With home prices and mortgage rates now elevated due to repeated interest rate hikes by the Federal Reserve, sellers and buyers alike are facing a tough market in 2023. A survey from real estate listing site Realtor.com of 1,200 recent or potential home sellers found that many homeowners who want to sell are holding off on listing their homes in hopes of mortgage rates decreasing.
What the data says
- More than 85% of sellers plan on buying a new home as they sell, which means sacrificing their current mortgage rates for higher ones.
- The average on a 30-year fixed-rate mortgage is hovering between 6% and 7%, and as a result, 82% of sellers surveyed said they feel “locked in” to their current home because of the low mortgage rates they’re paying.
- More than half (56%) of sellers plan to wait until rates decline.
- Younger homeowners, who typically have more mortgage debt than older ones, were more likely to feel stuck in their homes. Ninety-seven percent of Gen Z homeowners said they feel locked in by their current mortgage rate, compared to 87% of millennial and Gen X homeowners who said the same.
“Homeowners who locked in a 30-year fixed rate in the 2-3% range don't necessarily want to give that up in exchange for a rate in the 6-7% range,” Realtor.com Chief Economist Danielle Hale said in a news release.
On the other hand
- Even with these mortgage rate qualms, many potential home sellers still expect to walk away from a home sale with a favorable outcome.
- The market is cooler now than it was in 2022 and 2021, when fierce competition had homebuyers fighting to outbid one another. Still, more than 25% of current sellers expect a bidding war, 31% expect an offer above asking price, and 34% are banking on an all-cash offer.
- Realtor.com says these expectations are even higher than that of potential sellers in August 2022, when high mortgage rates took the wind out of market momentum.
The takeaway
Even though home prices are historically high — up 7.8% as of March compared to the same time last year, according to Realtor.com — potential and current home sellers don’t necessarily have the advantage they did in 2021 and 2022’s hot housing markets.
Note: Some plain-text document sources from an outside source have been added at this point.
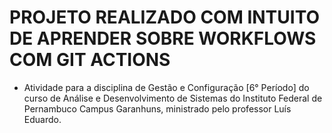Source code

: # PROJETO REALIZADO COM INTUITO DE APRENDER SOBRE WORKFLOWS COM GIT ACTIONS

- Atividade para a disciplina de Gestão e Configuração [6° Período] do curso de Análise e Desenvolvimento de Sistemas do Instituto Federal de Pernambuco Campus Garanhuns, ministrado pelo professor Luís Eduardo.

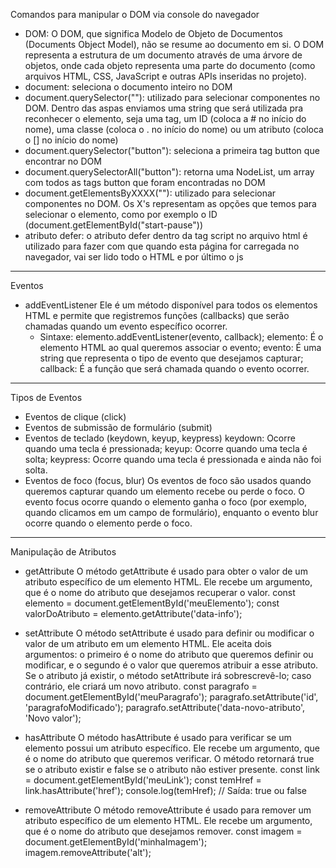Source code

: Comandos para manipular o DOM via console do navegador

- DOM: O DOM, que significa Modelo de Objeto de Documentos (Documents Object Model), não se resume ao documento em si. O DOM representa a estrutura de um documento através de uma árvore de objetos, onde cada objeto representa uma parte do documento (como arquivos HTML, CSS, JavaScript e outras APIs inseridas no projeto).
- document: seleciona o documento inteiro no DOM
- document.querySelector(""): utilizado para selecionar componentes no DOM. Dentro das aspas enviamos uma string que será utilizada pra reconhecer o elemento, seja uma tag, um ID (coloca a # no início do nome), uma classe (coloca o . no início do nome) ou um atributo (coloca o [] no início do nome)
- document.querySelector("button"): seleciona a primeira tag button que encontrar no DOM
- document.querySelectorAll("button"): retorna uma NodeList, um array com todos as tags button que foram encontradas no DOM
- document.getElementsByXXXX(""): utilizado para selecionar componentes no DOM. Os X's representam as opções que temos para selecionar o elemento, como por exemplo o ID (document.getElementById("start-pause"))
- atributo defer: o atributo defer dentro da tag script no arquivo html é utilizado para fazer com que quando esta página for carregada no navegador, vai ser lido todo o HTML e por último o js

---

Eventos

- addEventListener
  Ele é um método disponível para todos os elementos HTML e permite que registremos funções (callbacks) que serão chamadas quando um evento específico ocorrer.
  - Sintaxe: elemento.addEventListener(evento, callback);
    elemento: É o elemento HTML ao qual queremos associar o evento;
    evento: É uma string que representa o tipo de evento que desejamos capturar;
    callback: É a função que será chamada quando o evento ocorrer.

---

Tipos de Eventos

- Eventos de clique (click)
- Eventos de submissão de formulário (submit)
- Eventos de teclado (keydown, keyup, keypress)
  keydown: Ocorre quando uma tecla é pressionada;
  keyup: Ocorre quando uma tecla é solta;
  keypress: Ocorre quando uma tecla é pressionada e ainda não foi solta.
- Eventos de foco (focus, blur)
  Os eventos de foco são usados quando queremos capturar quando um elemento recebe ou perde o foco. O evento focus ocorre quando o elemento ganha o foco (por exemplo, quando clicamos em um campo de formulário), enquanto o evento blur ocorre quando o elemento perde o foco.

---

Manipulação de Atributos

- getAttribute
  O método getAttribute é usado para obter o valor de um atributo específico de um elemento HTML. Ele recebe um argumento, que é o nome do atributo que desejamos recuperar o valor.
  const elemento = document.getElementById('meuElemento');
  const valorDoAtributo = elemento.getAttribute('data-info');

- setAttribute
  O método setAttribute é usado para definir ou modificar o valor de um atributo em um elemento HTML. Ele aceita dois argumentos: o primeiro é o nome do atributo que queremos definir ou modificar, e o segundo é o valor que queremos atribuir a esse atributo. Se o atributo já existir, o método setAttribute irá sobrescrevê-lo; caso contrário, ele criará um novo atributo.
  const paragrafo = document.getElementById('meuParagrafo');
  paragrafo.setAttribute('id', 'paragrafoModificado');
  paragrafo.setAttribute('data-novo-atributo', 'Novo valor');

- hasAttribute
  O método hasAttribute é usado para verificar se um elemento possui um atributo específico. Ele recebe um argumento, que é o nome do atributo que queremos verificar. O método retornará true se o atributo existir e false se o atributo não estiver presente.
  const link = document.getElementById('meuLink');
  const temHref = link.hasAttribute('href');
  console.log(temHref); // Saída: true ou false

- removeAttribute
  O método removeAttribute é usado para remover um atributo específico de um elemento HTML. Ele recebe um argumento, que é o nome do atributo que desejamos remover.
  const imagem = document.getElementById('minhaImagem');
  imagem.removeAttribute('alt');
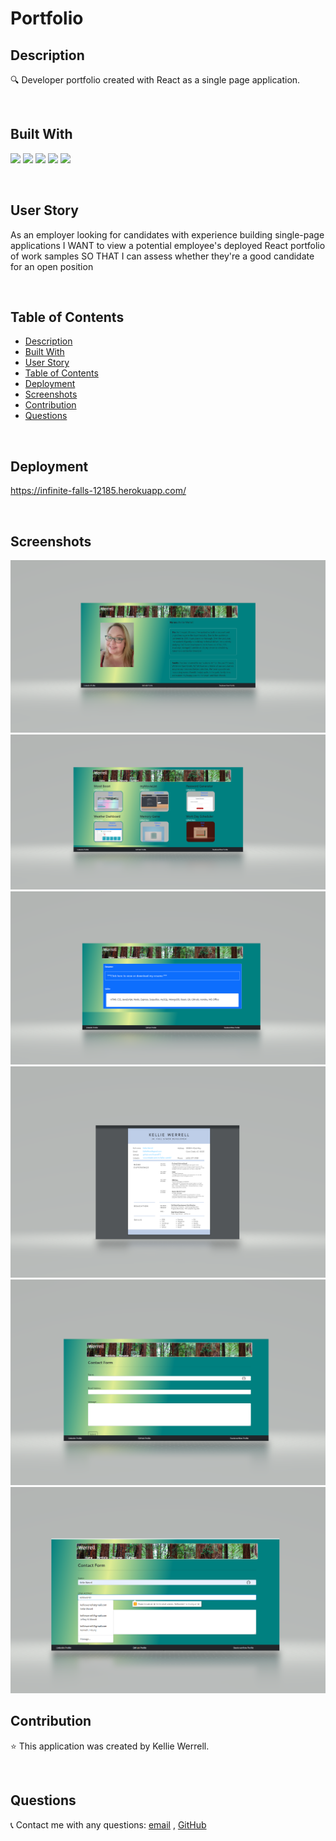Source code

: # Portfolio

## Description
🔍 Developer portfolio created with React as a single page application.  

<br>   

## Built With
<p>
    <img src="https://img.shields.io/badge/HTML-green"  />
    <img src="https://img.shields.io/badge/CSS-blue"  />
    <img src="https://img.shields.io/badge/javascript-yellow" />
    <img src="https://img.shields.io/badge/node-green" />
    <img src="https://img.shields.io/badge/React-purple" />
   
   
</p>
   
<br>   

## User Story
As an employer looking for candidates with experience building single-page applications
I WANT to view a potential employee's deployed React portfolio of work samples
SO THAT I can assess whether they're a good candidate for an open position


<br>
  


## Table of Contents
- [Description](#description)
- [Built With](#built-with)
- [User Story](#user-story)
- [Table of Contents](#table-of-contents)
- [Deployment](#deployment)
- [Screenshots](#screenshots)
- [Contribution](#contribution)
- [Questions](#questions)


<br>

## Deployment
https://infinite-falls-12185.herokuapp.com/


<br>

## Screenshots
![](./public/images/screenshots/HomePage.png)
![](./public/images/screenshots/PortfolioPage.png)
![](./public/images/screenshots/ResumePage1.png)
![](./public/images/screenshots/ResumePage2.png)
![](./public/images/screenshots/ContactPage.png)
![](./public/images/screenshots/Contactpage2.png)



## Contribution
:star: This application was created by Kellie Werrell.

<br>

## Questions
:telephone_receiver: Contact me with any questions: [email](mailto:kelliewerrell@gmail.com) , [GitHub](https://github.com/Kwerrell73)<br />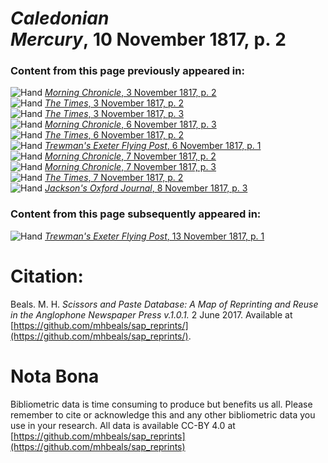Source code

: # *Caledonian Mercury*, 10 November 1817, p. 2  
  
### Content from this page previously appeared in:  
![Hand](http://scissorsandpaste.net/wp-content/uploads/2017/06/smallhandpointer.png) [*Morning Chronicle*, 3 November 1817, p. 2](https://mhbeals.github.io/sap_html/Morning-Chronicle/Morning-Chronicle-3-November-1817-p-2)  
![Hand](http://scissorsandpaste.net/wp-content/uploads/2017/06/smallhandpointer.png) [*The Times*, 3 November 1817, p. 2](https://mhbeals.github.io/sap_html/The-Times/The-Times-3-November-1817-p-2)  
![Hand](http://scissorsandpaste.net/wp-content/uploads/2017/06/smallhandpointer.png) [*The Times*, 3 November 1817, p. 3](https://mhbeals.github.io/sap_html/The-Times/The-Times-3-November-1817-p-3)  
![Hand](http://scissorsandpaste.net/wp-content/uploads/2017/06/smallhandpointer.png) [*Morning Chronicle*, 6 November 1817, p. 3](https://mhbeals.github.io/sap_html/Morning-Chronicle/Morning-Chronicle-6-November-1817-p-3)  
![Hand](http://scissorsandpaste.net/wp-content/uploads/2017/06/smallhandpointer.png) [*The Times*, 6 November 1817, p. 2](https://mhbeals.github.io/sap_html/The-Times/The-Times-6-November-1817-p-2)  
![Hand](http://scissorsandpaste.net/wp-content/uploads/2017/06/smallhandpointer.png) [*Trewman's Exeter Flying Post*, 6 November 1817, p. 1](https://mhbeals.github.io/sap_html/Trewman's-Exeter-Flying-Post/Trewman's-Exeter-Flying-Post-6-November-1817-p-1)  
![Hand](http://scissorsandpaste.net/wp-content/uploads/2017/06/smallhandpointer.png) [*Morning Chronicle*, 7 November 1817, p. 2](https://mhbeals.github.io/sap_html/Morning-Chronicle/Morning-Chronicle-7-November-1817-p-2)  
![Hand](http://scissorsandpaste.net/wp-content/uploads/2017/06/smallhandpointer.png) [*Morning Chronicle*, 7 November 1817, p. 3](https://mhbeals.github.io/sap_html/Morning-Chronicle/Morning-Chronicle-7-November-1817-p-3)  
![Hand](http://scissorsandpaste.net/wp-content/uploads/2017/06/smallhandpointer.png) [*The Times*, 7 November 1817, p. 2](https://mhbeals.github.io/sap_html/The-Times/The-Times-7-November-1817-p-2)  
![Hand](http://scissorsandpaste.net/wp-content/uploads/2017/06/smallhandpointer.png) [*Jackson's Oxford Journal*, 8 November 1817, p. 3](https://mhbeals.github.io/sap_html/Jackson's-Oxford-Journal/Jackson's-Oxford-Journal-8-November-1817-p-3)  
  
### Content from this page subsequently appeared in:  
![Hand](http://scissorsandpaste.net/wp-content/uploads/2017/06/smallhandpointer.png) [*Trewman's Exeter Flying Post*, 13 November 1817, p. 1](https://mhbeals.github.io/sap_html/Trewman's-Exeter-Flying-Post/Trewman's-Exeter-Flying-Post-13-November-1817-p-1)  


# Citation: 

Beals. M. H. *Scissors and Paste Database: A Map of Reprinting and Reuse in the Anglophone Newspaper Press v.1.0.1.* 2 June 2017. Available at [https://github.com/mhbeals/sap_reprints/](https://github.com/mhbeals/sap_reprints/). 

# Nota Bona

Bibliometric data is time consuming to produce but benefits us all. Please remember to cite or acknowledge this and any other bibliometric data you use in your research. All data is available CC-BY 4.0 at [https://github.com/mhbeals/sap_reprints](https://github.com/mhbeals/sap_reprints)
Listings are sitting on the market longer, and many would-be buyers can’t afford new homes.
That said, data from the National Association of Realtors shows that sellers are still making moves: Existing home sales increased 14.5% in February, the largest monthly uptick since July 2020.
The potential for sellers to profit remains appealing enough for many to give up their current mortgage rates, especially as they begin to trend downward.